Imposing a requirement to test for adverse effects
[52] I do not accept the s 128 parties’ submission that ERMA applied the wrong test by mixing the requirements. The requirement that the benefits of the organism in containment must outweigh the adverse effects is separate from the requirement that the organism can be adequately contained. But that does not mean that the controls imposed to ensure containment are not relevant to whether the benefits outweigh the adverse effects.
[53] That there is some overlap in the criteria is apparent from the requirement, when considering whether the beneficial effects outweigh the adverse effects, to take into account the probability that the organism will escape “after considering all the controls to which the organism would be subject if the application were approved” (ss 45(1)(ii) and (4)(b)). Conceivably, however, ERMA might be satisfied that an organism can be “adequately contained” and that the risk of escape is very low, but the adverse effects if it were to escape were so great that the beneficial effects of having the organism in containment do not outweigh the adverse effects.
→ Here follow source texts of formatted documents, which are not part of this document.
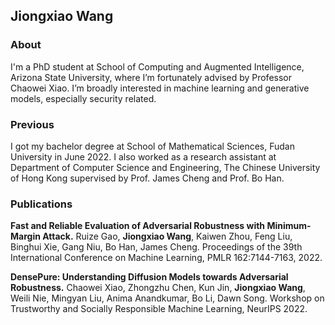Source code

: ## Jiongxiao Wang

### About
I'm a PhD student at School of Computing and Augmented Intelligence, Arizona State University, where I’m fortunately advised by Professor Chaowei Xiao. I’m broadly interested in machine learning and generative models, especially security related.

### Previous
I got my bachelor degree at School of Mathematical Sciences, Fudan University in June 2022. I also worked as a research assistant at Department of Computer Science and Engineering, The Chinese University of Hong Kong supervised by Prof. James Cheng and Prof. Bo Han.

### Publications
**Fast and Reliable Evaluation of Adversarial Robustness with Minimum-Margin Attack.**
Ruize Gao, **Jiongxiao Wang**, Kaiwen Zhou, Feng Liu, Binghui Xie, Gang Niu, Bo Han, James Cheng.
Proceedings of the 39th International Conference on Machine Learning, PMLR 162:7144-7163, 2022.

**DensePure: Understanding Diffusion Models towards Adversarial Robustness.**
Chaowei Xiao, Zhongzhu Chen, Kun Jin, **Jiongxiao Wang**, Weili Nie, Mingyan Liu, Anima Anandkumar, Bo Li, Dawn Song.
Workshop on Trustworthy and Socially Responsible Machine Learning, NeurIPS 2022.

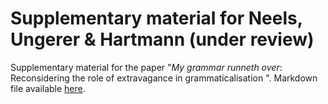 # Supplementary material for Neels, Ungerer & Hartmann (under review)

Supplementary material for the paper "*My grammar runneth over*: Reconsidering the role of extravagance in grammaticalisation
". Markdown file available [here](https://hartmast.github.io/degreemodifiers/).
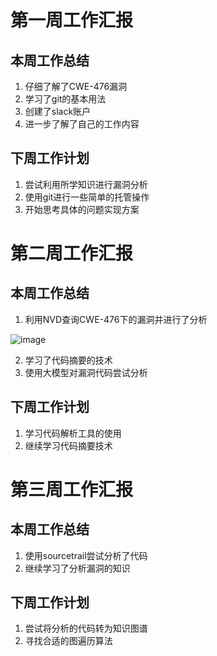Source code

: # 第一周工作汇报
## 本周工作总结
1. 仔细了解了CWE-476漏洞
2. 学习了git的基本用法
3. 创建了slack账户
4. 进一步了解了自己的工作内容
## 下周工作计划
1. 尝试利用所学知识进行漏洞分析
2. 使用git进行一些简单的托管操作
3. 开始思考具体的问题实现方案


# 第二周工作汇报
## 本周工作总结
1. 利用NVD查询CWE-476下的漏洞并进行了分析
   
![image](https://github.com/DM-1C0N/A-security-related-code-flow-extraction-system-based-on-knowledge-graphs/assets/121347600/ae05a68b-a1a6-4895-952f-75c41baf1524)

2. 学习了代码摘要的技术
3. 使用大模型对漏洞代码尝试分析
## 下周工作计划
1. 学习代码解析工具的使用
2. 继续学习代码摘要技术


# 第三周工作汇报
## 本周工作总结
1. 使用sourcetrail尝试分析了代码
2. 继续学习了分析漏洞的知识
## 下周工作计划
1. 尝试将分析的代码转为知识图谱
2. 寻找合适的图遍历算法
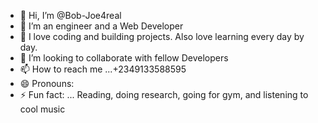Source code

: - 👋 Hi, I’m @Bob-Joe4real
- 👀 I’m an engineer and a Web Developer 
- 🌱 I love coding and building projects. Also love learning every day by day.
- 💞️ I’m looking to collaborate with fellow Developers
- 📫 How to reach me ...+2349133588595
- 😄 Pronouns: 
- ⚡ Fun fact: ... Reading, doing research, going for gym, and listening to cool music 

<!---
Bob-Joe4real/Bob-Joe4real is a ✨ special ✨ repository because its `README.md` (this file) appears on your GitHub profile.
You can click the Preview link to take a look at your changes.
--->

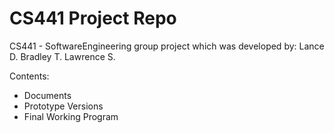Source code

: # CS441 Project Repo
CS441 - SoftwareEngineering group project which was developed by:
Lance D. 
Bradley T. 
Lawrence S.

Contents: 
- Documents
- Prototype Versions
- Final Working Program
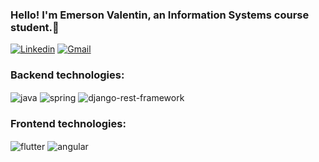 ### Hello! I'm Emerson Valentin, an Information Systems course student.👋



[![Linkedin](https://img.shields.io/badge/LinkedIn-0077B5?style=for-the-badge&logo=linkedin&logoColor=white)](https://www.linkedin.com/in/emerson-valentin-3a937b229)
[![Gmail](https://img.shields.io/badge/Gmail-D14836?style=for-the-badge&logo=gmail&logoColor=white)](mailto:emerson.valentin9272@gmail.com)


### Backend technologies:
<div style="display: inline_block">
    <img align="center" alt="java" src="https://img.shields.io/badge/Java-ED8B00?style=for-the-badge&logo=openjdk&logoColor=white" />
    <img align="center" alt="spring" src="https://img.shields.io/badge/Spring-6DB33F?style=for-the-badge&logo=spring&logoColor=white" />
    <img align="center" alt="django-rest-framework" src="https://img.shields.io/badge/Django%20Rest%20Framework-092E20?style=for-the-badge" />
</div>

### Frontend technologies:
<div style="display: inline_block">
   	<img align="center" alt="flutter" src="https://img.shields.io/badge/Flutter-02569B?style=for-the-badge&logo=flutter&logoColor=white" />
	<img align="center" alt="angular" src="https://img.shields.io/badge/Angular-DD0031?style=for-the-badge&logo=angular&logoColor=white" />	
</div>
[54] In this case ERMA identified the potentially significant adverse effects in the following areas of impact: the environment, human health and safety, the relationship of Mäori to the environment, Treaty of Waitangi principles, society and
community and market economy. Each of the identified risks were considered to be negligible either because it was highly improbable that they would occur at all or because of the containment controls. For example, concerns were raised by submitters that gene flow from GM brassicas to organic brassicas could occur and thereby cause economic loss to effected growers. ERMA considered that this could occur through pollen escape. However the controls imposed meant that pollen escape was “highly improbable”. That assessment was relevant when considering whether the beneficial effects of containment outweighed the adverse effects. This meant that the economic loss was not a potentially significant adverse effect and was not considered further.
[55] ERMA also identified the various risks of escape from containment and the controls to address the risks concluding in each case either that the risk was “highly improbable” or that the containment measures meant that the risk of escape was “highly improbable”. It was satisfied that the GM brassicas and any heritable GM brassica material would be adequately contained. It also concluded that it was improbable that a self-sustaining population would be established even if GM brassica plants were to escape. It considered whether there were alternative methods of achieving the research objectives with fewer adverse effects (s 44A(2)(b)). It concluded that the adverse effects were sufficiently low so as not to be material in looking at alternatives. Further, no alternative methods for achieving the same objectives had been identified.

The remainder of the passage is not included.